A Kern was a Gaelic soldier, specifically a light infantryman in Ireland during the Middle Ages.
The word kern is an anglicisation of the Middle Irish word ceithern [kʲeθʲern] or ceithrenn meaning a collection of persons, particularly fighting men. An individual member is a ceithernach. The word may derive from a conjectural proto-Celtic word *keternā, ultimately from an Indo-European root meaning a chain. Kern was adopted into English as a term for a Gaelic soldier in mediaeval Ireland and as cateran, meaning Highland marauder, bandit. See Oxford Dictionary of English.
Kerns notably accompanied bands of the mercenary Gallóglaigh as their light infantry forces, where the Gallowglass filled the need for heavy infantry. This two-tier "army" structure though should not be taken to reflect earlier Irish armies prior to the Norman invasions, as there were more locally trained soldiers filling various roles prior to this. The Gallowglass largely replaced the other forms of infantry though, as more Irish began to train to imitate them, creating Gallowglass of purely Irish origin.

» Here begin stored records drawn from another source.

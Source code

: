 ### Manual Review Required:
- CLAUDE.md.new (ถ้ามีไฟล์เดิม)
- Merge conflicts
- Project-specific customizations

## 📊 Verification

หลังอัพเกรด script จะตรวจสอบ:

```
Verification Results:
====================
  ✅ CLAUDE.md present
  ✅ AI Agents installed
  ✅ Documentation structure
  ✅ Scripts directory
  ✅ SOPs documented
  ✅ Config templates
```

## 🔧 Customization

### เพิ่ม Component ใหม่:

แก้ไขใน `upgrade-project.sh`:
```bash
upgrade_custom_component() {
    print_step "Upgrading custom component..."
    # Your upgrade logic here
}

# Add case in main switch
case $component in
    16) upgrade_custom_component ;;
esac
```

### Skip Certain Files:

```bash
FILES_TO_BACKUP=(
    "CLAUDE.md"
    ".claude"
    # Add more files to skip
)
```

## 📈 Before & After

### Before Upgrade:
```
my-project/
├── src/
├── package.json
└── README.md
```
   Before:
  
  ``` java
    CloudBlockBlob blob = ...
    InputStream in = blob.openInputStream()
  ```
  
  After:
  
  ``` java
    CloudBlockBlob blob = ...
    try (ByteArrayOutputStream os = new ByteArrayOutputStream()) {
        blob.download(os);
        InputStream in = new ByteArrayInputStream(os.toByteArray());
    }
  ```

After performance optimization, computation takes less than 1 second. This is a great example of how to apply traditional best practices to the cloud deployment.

Earlier, the Ceithernn would have consisted of myriad militia-type infantry, and possibly light horse, most likely remembered later in the "horse boys" that accompanied Gallowglass and fought as light cavalry. They would be armed from common stock or by what they owned themselves, and filled out numerous portions of an army, probably forming the vast bulk of most Gaelic forces. In the mid sixteenth century Shane O'Neill was known to have armed his peasantry and Hugh O'Neill, Earl of Tyrone, outfitted many of his Ceithernn with contemporary battle dress and weapons and drilled them as a professional force, complete with experienced captains and modern weapons.